Further Government Action in Snow-hit Canterbury

The critical message to emerge in the Ministry of Agriculture and Forestry’s (MAF) assessment and contact with industry from the snow-hit areas was that proactive feed budgeting, financial planning and contingency planning by farmers is essential to avoid feed shortages and animal welfare problems later in the season. Jim Anderton took that message to Cabinet today.

"Cabinet has today approved an urgent Government Assistance Package of $870,000 which is targeted at meeting rural welfare needs, farmer information and support requirements. This is on top of the $760,000 already committed to relief measures in Canterbury's farming region," Jim Anderton said today from the flood areas of the lower North Island.

"The additional $870,000 will be spent on a range of things that will help Canterbury's rural communities through the hard times they are undergoing.

There is some flexibility to move funds from one area into another, where there is more need.

$360,000 will be spent on volunteers such as experienced farmers from outside the region. From experience, we know that these volunteers are an enormous morale boost to farmers under pressure and can assist with feed budgeting and other planning.

$10,000 will go towards media communications as they have a vital role in conveying accurate messages surrounding animal welfare issues.

$80,000 is for the four Rural Support Facilitators so that can continue to do whatever is required and towards Agriquality expertise that will assist the Rural Support team to address animal welfare issues.

$200,000 will go into the Rural Support Trusts.

$70,000 is for technology transfer in the form of shed meetings and workshops, which have been invaluable in crisis situations. Experience with the 2004 floods highlighted that a crucial component of the recovery process was the opportunity for farmers to network, share experiences and advice.

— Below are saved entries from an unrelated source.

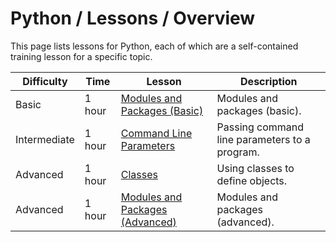 # Python / Lessons / Overview #

This page lists lessons for Python,
each of which are a self-contained training lesson for a specific topic.

| **Difficulty** | **Time** | **Lesson** | **Description** |
| -- | -- | -- | -- |
| Basic | 1 hour | [Modules and Packages (Basic)](modules-basic/modules-basic.md) | Modules and packages (basic). |
| Intermediate | 1 hour | [Command Line Parameters](command-line-parameters/command-line-parameters.md) | Passing command line parameters to a program. |
| Advanced | 1 hour | [Classes](classes/classes.md) | Using classes to define objects. |
| Advanced | 1 hour | [Modules and Packages (Advanced)](modules-advanced/modules-advanced.md) | Modules and packages (advanced). |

It is critical that all farmers commence immediate feed and contingency planning. Education and sharing information are critical elements in accelerating this and highlighting its importance. Dexcel, Meat and Wool New Zealand and MAF have been active in recent weeks. It is intended that MAF will work with industry bodies to boost this activity

$50,000 is for an Agricultural Recovery Co-ordinator, who will be the main contact person for all recovery issues. The coordinator will liaise with the Rural Trusts, the Rural Support Facilitators, industry organisations and would report back via MAF.

"It’s clear that feed across the region is going to be tight in August and perhaps September, even in the absence of more snow. In conjunction with the commercial firms, the Government is monitoring the situation very closely, in the interests of ensuring continuity of feed supply through the rest of winter. The snow event has created an extreme set of pressures on the continuity of feed. Any further snow events will place added pressure on feed reserves, increase the risk of stock losing condition, and increase the risk of significant animal welfare issues or stock deaths.

"It is critical that affected farmers undertake feed planning to ensure their stock can be adequately fed through to the spring. In the current feed market, timely decisions are essential – now is the time to order in any supplementary feed, to ensure that stock and station agents and feed companies have time to source it.

"Contingency planning is paramount both at the farm, industry and government levels. In the event of further snow events, MAF is currently discussing contingencies with the relevant organisations so the situation and response can be assessed quickly.

" One of the key impacts of a feed shortage is the impact on animal welfare. Insufficient quantity and quality of feed may impact on the critical animal health period prior to and following calving and lambing. The government is monitoring the situation on daily basis," Jim Anderton said.